- WHAT TO WORK ON
Print the data that follows word for word, leaving out any picture.

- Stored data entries
►
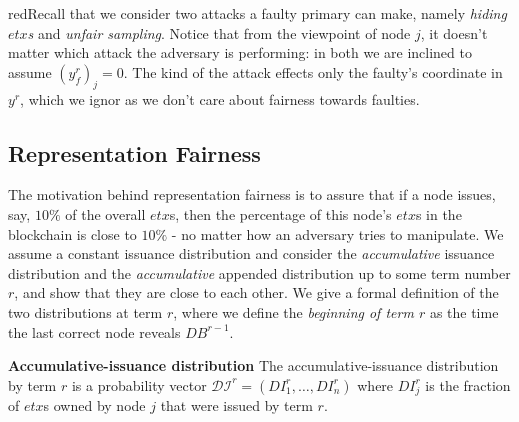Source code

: red{Recall that we consider two attacks a faulty primary can make, namely \textit{hiding $etx$s} and \textit{unfair sampling}. Notice that from the viewpoint of node $j$, it doesn't matter which attack the adversary is performing: in both we are inclined to assume $(y_f^r)_j=0$. The kind of the attack effects only the faulty's coordinate in $y^r$, which we ignor as we don't care about fairness towards faulties.}

\subsection{Representation Fairness}\label{subsec:repfair}
The motivation behind representation fairness is to assure that if a node issues, say, $10\%$ of the overall $etx$s, then the percentage of this node's $etx$s in the blockchain is close to $10\%$ - no matter how an adversary tries to manipulate. 
We assume a constant issuance distribution and consider the \emph{accumulative} issuance distribution and the \emph{accumulative} appended distribution up to some term number $r$, and show that they are close to each other. We give a formal definition of the two distributions at term $r$, where we define the \emph{beginning of term $r$} as the time the last correct node reveals $DB^{r-1}$.
\begin{definition}{\textbf{Accumulative-issuance distribution}} \label{def:rep_iss} The accumulative-issuance distribution by term $r$ is a probability vector $\mathcal{DI}^r=(DI_1^r,\dots,DI_n^r)$ where $DI_j^r$ is the fraction of $etx$s owned by node $j$ that were issued by  term $r$. 
\end{definition}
◄
- RESPONSE FOR THIS EXERCISE
Source code

: red{Recall that we consider two attacks a faulty primary can make, namely \textit{hiding $etx$s} and \textit{unfair sampling}. Notice that from the viewpoint of node $j$, it doesn't matter which attack the adversary is performing: in both we are inclined to assume $(y_f^r)_j=0$. The kind of the attack effects only the faulty's coordinate in $y^r$, which we ignor as we don't care about fairness towards faulties.}

\subsection{Representation Fairness}\label{subsec:repfair}
The motivation behind representation fairness is to assure that if a node issues, say, $10\%$ of the overall $etx$s, then the percentage of this node's $etx$s in the blockchain is close to $10\%$ - no matter how an adversary tries to manipulate. 
We assume a constant issuance distribution and consider the \emph{accumulative} issuance distribution and the \emph{accumulative} appended distribution up to some term number $r$, and show that they are close to each other. We give a formal definition of the two distributions at term $r$, where we define the \emph{beginning of term $r$} as the time the last correct node reveals $DB^{r-1}$.
\begin{definition}{\textbf{Accumulative-issuance distribution}} \label{def:rep_iss} The accumulative-issuance distribution by term $r$ is a probability vector $\mathcal{DI}^r=(DI_1^r,\dots,DI_n^r)$ where $DI_j^r$ is the fraction of $etx$s owned by node $j$ that were issued by  term $r$. 
\end{definition}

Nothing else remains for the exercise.